NextImg:Elizabeth Currid-Halkett’s Antidote to the Mainstream-Media Narrative about Rural America

As part of a project for Capital Matters, called Capital Writing, I’ll be interviewing authors of economics books for the National Review Institute’s YouTube channel. This time, I talked to USC professor Elizabeth Currid-Halkett about her book, The Overlooked Americans: The Resilience of Our Rural Towns and What It Means for our Country. Below you will find an edited transcript of a few key parts of our conversation as well as the full video of our interview.

Dominic Pino: So you called the book Overlooked Americans. Exactly which Americans is it that you think are overlooked?

Elizabeth Currid-Halkett: Well, the subtitle is about rural America, but I think you can really pan out to a lot of Americans. And what I mean by this is, I think in our media conversation, we talk about this divisive country and these really active angry voters, predominantly on the right, but also on the left. And my argument is if you actually talk to everyday Americans, particularly in places we don’t spend a lot of time like rural America, you find people who have very, very different views and they really challenge the stereotype.

DP: In this book, one of the things that you do that’s sort of unique and different from other kinds of books about this topic is you actually go and talk to people, and you do interview research with people in rural America. What was it that made you go above and beyond the survey and data kind of research that you also do in the book, but to complement that with interviews?

ECH: I’ve always been a mixed-method researcher for all of my books. And the reason is because data gives you facts, but people give you the truth. And so I think it’s really important. Even survey data can be so misleading because people are asked to say yes or no or agree or disagree. And then they’re forced to make a less nuanced contribution to the work and to our understanding. And so for me, when I sat down and spent many hours talking to people, one of the things that was clear was that the people I spoke to just had a — it was just really different from what we were reading and hypothesizing and this survey says this and that survey says this.

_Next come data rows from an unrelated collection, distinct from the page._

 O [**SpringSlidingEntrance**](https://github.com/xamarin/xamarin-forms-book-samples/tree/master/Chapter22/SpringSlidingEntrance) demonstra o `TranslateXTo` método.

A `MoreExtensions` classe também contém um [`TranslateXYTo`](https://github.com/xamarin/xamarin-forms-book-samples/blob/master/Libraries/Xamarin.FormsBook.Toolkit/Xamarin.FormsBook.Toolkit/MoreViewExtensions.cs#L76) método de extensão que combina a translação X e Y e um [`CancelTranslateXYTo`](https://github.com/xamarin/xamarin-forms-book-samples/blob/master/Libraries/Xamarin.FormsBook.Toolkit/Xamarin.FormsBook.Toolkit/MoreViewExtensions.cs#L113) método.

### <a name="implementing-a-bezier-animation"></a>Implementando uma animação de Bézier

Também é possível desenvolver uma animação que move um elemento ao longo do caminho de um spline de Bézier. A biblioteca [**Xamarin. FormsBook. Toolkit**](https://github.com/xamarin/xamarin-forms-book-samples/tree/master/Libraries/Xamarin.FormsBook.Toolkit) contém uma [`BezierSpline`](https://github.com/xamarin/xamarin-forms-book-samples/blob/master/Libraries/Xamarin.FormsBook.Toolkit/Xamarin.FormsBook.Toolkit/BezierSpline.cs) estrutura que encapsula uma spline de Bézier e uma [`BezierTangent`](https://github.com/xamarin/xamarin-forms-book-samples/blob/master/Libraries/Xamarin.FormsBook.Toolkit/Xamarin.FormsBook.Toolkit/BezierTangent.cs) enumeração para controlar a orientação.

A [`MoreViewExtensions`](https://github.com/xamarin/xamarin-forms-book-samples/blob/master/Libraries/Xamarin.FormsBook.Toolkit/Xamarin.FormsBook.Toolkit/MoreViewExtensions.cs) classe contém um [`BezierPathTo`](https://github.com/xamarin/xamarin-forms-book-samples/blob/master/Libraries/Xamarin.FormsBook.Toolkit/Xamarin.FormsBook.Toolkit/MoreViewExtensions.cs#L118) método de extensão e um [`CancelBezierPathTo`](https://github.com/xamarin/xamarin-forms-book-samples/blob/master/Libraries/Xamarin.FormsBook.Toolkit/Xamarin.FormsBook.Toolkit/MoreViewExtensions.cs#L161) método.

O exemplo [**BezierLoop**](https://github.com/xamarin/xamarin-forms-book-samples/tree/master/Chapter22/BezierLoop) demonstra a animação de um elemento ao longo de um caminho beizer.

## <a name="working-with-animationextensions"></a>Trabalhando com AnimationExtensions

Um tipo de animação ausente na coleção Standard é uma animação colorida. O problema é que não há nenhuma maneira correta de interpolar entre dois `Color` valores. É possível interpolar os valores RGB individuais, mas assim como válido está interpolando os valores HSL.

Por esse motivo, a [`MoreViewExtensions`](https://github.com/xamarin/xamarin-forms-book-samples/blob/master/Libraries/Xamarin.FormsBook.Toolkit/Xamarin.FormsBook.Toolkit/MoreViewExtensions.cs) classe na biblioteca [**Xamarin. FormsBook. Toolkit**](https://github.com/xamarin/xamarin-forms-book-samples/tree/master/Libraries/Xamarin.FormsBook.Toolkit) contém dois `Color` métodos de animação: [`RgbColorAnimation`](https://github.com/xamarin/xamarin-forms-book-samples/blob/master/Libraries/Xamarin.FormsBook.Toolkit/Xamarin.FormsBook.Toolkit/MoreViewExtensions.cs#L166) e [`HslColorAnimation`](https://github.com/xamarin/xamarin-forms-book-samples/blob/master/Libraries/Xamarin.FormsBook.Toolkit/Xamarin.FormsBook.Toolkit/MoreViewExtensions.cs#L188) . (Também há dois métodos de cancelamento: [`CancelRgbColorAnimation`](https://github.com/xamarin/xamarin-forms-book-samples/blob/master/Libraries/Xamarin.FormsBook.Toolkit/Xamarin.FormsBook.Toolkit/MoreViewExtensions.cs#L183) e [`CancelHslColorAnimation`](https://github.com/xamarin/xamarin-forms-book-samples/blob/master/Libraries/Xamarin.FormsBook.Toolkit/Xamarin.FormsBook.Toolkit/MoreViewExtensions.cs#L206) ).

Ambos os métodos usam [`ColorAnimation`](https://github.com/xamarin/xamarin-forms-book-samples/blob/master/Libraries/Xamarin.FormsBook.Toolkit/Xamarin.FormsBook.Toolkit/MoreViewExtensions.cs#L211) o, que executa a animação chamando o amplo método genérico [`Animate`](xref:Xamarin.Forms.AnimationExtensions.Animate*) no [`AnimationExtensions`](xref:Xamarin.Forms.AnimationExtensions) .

Talking to lots of people, you get this very nuanced view of America.

DP: To give listeners some perspective of what we’re talking about, there’s kind of a bipartisan narrative now that says that the middle of the country is hollowed out. People pick different enemies that they say did it. People on the left will often point to free markets or they will point to things about income inequality and things like this. People on the right will point to foreign trade or the out-of-touch elites, whoever they may be at any moment. You hear this with Donald Trump talking about American carnage. You hear it with Joe Biden talking about the need to rebuild the middle of the country with industrial policy or redistribution programs or whatever. And anytime there’s a really strong bipartisan agreement about a narrative like this, it’s usually a good sign that it needs a little bit more digging into. And I think that’s kind of what you’re doing with this book. And I really wish that everybody in Washington, D.C., would read it, on both sides.

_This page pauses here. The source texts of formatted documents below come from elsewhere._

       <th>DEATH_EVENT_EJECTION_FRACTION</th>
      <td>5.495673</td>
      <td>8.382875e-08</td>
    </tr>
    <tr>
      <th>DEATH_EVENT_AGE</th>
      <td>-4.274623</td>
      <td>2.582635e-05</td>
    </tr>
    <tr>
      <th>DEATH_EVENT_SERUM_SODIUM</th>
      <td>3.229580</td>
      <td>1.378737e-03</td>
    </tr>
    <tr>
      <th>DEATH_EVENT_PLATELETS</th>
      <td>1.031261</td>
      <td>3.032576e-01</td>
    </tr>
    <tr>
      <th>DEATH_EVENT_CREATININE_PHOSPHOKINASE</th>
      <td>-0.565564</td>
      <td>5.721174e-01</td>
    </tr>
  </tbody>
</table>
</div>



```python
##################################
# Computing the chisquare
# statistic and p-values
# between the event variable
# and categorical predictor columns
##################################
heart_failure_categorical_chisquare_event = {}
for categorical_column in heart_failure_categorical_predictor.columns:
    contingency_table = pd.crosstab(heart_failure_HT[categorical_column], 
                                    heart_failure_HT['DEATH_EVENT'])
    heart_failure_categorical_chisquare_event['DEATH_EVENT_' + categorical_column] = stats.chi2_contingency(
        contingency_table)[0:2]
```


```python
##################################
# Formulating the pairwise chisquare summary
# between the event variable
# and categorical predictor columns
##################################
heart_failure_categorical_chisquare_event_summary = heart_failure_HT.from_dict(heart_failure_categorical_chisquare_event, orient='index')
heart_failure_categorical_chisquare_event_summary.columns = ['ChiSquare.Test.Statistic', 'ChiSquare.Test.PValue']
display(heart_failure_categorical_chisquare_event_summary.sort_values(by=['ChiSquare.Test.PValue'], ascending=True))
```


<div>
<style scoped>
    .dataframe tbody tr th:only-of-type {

Let’s start with the data questions. We’ll come back to the interview stuff later, but what are some of those data points that you think are really good at illustrating what’s wrong with that narrative and things that might surprise people if they’re used to hearing that sort of thing?

ECH: I used a bunch of different data sets. On the economic front, one of the stories in this country is that rural America voted for Donald Trump because they were just so angry at the liberal elites. And they were angry because they didn’t have jobs and they didn’t have money and they felt left behind. So I tried to understand kind of proxies for that. Were they all poor? Were they all unemployed? Did they lack owning a home? And the answer is not at all.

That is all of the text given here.